What the task requires> The expected output is exactly the lines below, starting at the line with "Thank you in" and ending at the line with "- ⚡ Fun fact: Coding", both included; no other line belongs in it.

Supplied information>
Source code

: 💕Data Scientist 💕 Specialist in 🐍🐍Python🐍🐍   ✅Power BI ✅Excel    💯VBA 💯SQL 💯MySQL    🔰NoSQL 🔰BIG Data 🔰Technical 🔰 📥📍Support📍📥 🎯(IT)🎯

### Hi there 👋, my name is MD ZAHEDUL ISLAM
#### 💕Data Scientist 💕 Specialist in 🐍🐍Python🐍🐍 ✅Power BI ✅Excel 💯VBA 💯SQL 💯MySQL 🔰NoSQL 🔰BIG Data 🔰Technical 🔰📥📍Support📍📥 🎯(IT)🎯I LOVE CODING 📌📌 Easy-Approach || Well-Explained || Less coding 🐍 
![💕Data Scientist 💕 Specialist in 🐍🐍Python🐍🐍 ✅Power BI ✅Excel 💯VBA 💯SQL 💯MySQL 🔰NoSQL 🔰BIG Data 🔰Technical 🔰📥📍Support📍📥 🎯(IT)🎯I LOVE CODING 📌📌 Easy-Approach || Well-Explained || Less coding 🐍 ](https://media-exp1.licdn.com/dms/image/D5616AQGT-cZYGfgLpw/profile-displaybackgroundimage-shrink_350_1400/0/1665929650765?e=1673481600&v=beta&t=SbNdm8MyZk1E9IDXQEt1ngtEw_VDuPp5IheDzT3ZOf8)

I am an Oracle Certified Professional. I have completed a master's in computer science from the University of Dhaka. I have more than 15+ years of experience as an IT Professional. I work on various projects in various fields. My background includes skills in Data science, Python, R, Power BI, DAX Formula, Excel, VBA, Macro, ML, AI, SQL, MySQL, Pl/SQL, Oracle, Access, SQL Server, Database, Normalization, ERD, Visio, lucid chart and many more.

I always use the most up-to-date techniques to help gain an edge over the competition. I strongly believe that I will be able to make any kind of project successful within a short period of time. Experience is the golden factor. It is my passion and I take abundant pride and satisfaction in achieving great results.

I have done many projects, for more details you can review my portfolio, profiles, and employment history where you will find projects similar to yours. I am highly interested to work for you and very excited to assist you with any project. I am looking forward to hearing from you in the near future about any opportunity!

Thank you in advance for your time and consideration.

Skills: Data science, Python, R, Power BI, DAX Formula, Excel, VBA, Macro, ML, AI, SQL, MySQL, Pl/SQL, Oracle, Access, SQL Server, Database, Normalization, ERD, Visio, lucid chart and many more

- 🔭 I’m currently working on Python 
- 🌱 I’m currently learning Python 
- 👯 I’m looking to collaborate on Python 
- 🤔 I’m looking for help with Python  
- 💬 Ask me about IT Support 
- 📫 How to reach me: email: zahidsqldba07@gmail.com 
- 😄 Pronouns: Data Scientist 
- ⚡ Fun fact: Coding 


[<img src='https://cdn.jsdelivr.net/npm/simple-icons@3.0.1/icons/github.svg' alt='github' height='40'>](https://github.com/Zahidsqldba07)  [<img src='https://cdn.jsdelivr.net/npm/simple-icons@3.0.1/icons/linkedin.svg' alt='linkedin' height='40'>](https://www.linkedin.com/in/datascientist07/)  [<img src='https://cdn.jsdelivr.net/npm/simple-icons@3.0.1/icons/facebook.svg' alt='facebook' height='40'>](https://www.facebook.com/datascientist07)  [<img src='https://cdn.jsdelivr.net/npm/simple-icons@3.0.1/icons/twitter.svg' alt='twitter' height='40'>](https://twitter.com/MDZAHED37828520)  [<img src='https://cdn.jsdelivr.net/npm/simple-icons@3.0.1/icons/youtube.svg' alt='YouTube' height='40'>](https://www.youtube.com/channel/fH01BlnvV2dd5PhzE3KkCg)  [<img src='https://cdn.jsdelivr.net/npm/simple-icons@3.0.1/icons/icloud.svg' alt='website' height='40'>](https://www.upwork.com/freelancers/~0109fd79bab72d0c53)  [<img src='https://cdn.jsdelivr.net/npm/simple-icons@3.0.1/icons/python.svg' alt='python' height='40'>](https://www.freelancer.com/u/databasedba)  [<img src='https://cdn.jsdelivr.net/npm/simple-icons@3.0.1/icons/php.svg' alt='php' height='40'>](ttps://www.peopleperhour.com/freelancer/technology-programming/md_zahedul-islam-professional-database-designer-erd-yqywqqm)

--

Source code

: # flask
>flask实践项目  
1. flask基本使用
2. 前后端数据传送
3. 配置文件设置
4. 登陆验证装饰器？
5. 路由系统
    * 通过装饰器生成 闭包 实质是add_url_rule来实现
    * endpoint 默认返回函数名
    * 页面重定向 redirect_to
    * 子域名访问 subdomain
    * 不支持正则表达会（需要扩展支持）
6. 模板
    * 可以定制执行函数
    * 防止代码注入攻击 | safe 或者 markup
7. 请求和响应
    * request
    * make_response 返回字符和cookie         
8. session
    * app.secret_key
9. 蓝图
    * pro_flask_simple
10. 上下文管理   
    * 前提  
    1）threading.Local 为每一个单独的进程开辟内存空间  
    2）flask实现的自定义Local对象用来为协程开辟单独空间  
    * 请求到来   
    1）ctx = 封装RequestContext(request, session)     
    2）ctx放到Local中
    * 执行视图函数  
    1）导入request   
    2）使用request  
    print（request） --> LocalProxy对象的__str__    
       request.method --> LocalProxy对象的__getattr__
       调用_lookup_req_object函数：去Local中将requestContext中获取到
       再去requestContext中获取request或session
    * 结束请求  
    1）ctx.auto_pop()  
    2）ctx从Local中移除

...

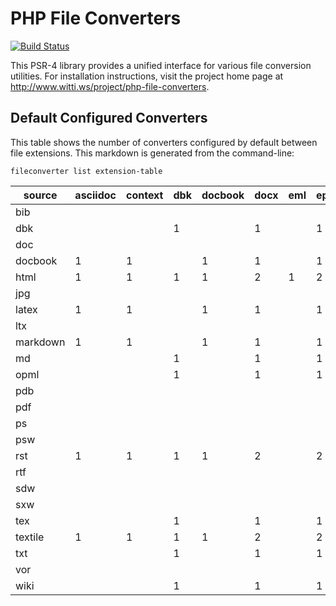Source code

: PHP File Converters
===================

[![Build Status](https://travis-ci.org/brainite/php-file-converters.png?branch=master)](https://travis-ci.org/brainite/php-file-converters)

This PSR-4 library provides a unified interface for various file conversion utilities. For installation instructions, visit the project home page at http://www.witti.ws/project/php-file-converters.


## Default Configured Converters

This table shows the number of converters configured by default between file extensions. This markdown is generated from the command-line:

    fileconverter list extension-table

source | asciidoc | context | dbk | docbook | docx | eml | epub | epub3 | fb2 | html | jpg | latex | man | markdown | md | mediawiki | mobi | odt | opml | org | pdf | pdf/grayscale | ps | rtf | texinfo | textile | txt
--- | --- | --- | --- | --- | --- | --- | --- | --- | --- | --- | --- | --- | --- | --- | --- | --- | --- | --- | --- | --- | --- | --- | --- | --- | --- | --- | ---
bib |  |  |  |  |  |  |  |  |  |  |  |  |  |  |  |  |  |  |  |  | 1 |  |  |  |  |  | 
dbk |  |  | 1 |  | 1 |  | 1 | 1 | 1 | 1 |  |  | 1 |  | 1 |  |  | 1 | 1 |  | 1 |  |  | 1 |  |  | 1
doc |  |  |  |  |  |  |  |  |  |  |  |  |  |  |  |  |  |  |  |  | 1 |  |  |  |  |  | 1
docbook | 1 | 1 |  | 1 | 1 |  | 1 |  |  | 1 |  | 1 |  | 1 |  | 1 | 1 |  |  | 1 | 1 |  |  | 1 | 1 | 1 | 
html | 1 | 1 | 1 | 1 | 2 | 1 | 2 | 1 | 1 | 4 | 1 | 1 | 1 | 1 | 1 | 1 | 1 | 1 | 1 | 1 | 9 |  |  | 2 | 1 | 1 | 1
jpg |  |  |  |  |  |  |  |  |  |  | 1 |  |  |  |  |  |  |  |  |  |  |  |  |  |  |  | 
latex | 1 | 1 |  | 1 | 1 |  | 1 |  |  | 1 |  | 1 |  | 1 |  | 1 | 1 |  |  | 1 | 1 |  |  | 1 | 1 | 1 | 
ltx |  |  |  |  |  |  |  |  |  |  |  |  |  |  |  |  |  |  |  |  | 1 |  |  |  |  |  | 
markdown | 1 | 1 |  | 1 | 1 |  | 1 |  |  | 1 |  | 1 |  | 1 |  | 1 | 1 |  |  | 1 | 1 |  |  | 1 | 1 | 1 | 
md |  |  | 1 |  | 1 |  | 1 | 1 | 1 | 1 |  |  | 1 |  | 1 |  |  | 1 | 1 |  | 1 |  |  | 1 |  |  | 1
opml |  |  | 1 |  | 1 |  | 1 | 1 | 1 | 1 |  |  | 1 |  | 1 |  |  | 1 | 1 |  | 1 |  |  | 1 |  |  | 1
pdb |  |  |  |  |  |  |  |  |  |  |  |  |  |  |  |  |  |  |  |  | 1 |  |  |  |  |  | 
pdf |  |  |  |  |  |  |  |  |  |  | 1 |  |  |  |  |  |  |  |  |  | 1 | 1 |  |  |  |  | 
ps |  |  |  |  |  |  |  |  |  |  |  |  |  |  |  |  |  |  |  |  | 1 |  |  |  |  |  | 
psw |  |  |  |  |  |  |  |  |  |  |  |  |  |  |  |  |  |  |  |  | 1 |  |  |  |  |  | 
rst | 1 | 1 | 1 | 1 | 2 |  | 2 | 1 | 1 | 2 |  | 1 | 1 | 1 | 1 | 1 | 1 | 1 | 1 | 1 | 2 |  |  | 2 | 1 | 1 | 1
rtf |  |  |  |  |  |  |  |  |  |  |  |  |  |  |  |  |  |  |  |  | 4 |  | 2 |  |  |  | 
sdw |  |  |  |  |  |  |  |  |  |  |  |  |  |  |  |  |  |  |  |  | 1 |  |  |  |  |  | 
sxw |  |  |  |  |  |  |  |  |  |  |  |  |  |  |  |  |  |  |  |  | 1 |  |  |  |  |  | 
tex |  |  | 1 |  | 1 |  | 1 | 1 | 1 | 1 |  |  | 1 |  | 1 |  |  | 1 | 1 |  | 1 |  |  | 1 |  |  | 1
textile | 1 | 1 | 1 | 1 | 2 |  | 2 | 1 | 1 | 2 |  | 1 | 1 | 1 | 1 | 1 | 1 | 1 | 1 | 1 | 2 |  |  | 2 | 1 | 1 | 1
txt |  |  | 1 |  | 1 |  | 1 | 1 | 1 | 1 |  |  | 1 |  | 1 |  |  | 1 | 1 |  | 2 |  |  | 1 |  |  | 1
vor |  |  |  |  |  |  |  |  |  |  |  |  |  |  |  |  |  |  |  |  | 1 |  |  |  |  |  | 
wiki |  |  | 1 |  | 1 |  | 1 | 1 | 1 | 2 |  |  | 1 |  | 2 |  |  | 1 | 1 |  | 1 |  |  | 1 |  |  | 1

Written solution>
Thank you in advance for your time and consideration.

Skills: Data science, Python, R, Power BI, DAX Formula, Excel, VBA, Macro, ML, AI, SQL, MySQL, Pl/SQL, Oracle, Access, SQL Server, Database, Normalization, ERD, Visio, lucid chart and many more

- 🔭 I’m currently working on Python 
- 🌱 I’m currently learning Python 
- 👯 I’m looking to collaborate on Python 
- 🤔 I’m looking for help with Python  
- 💬 Ask me about IT Support 
- 📫 How to reach me: email: zahidsqldba07@gmail.com 
- 😄 Pronouns: Data Scientist 
- ⚡ Fun fact: Coding 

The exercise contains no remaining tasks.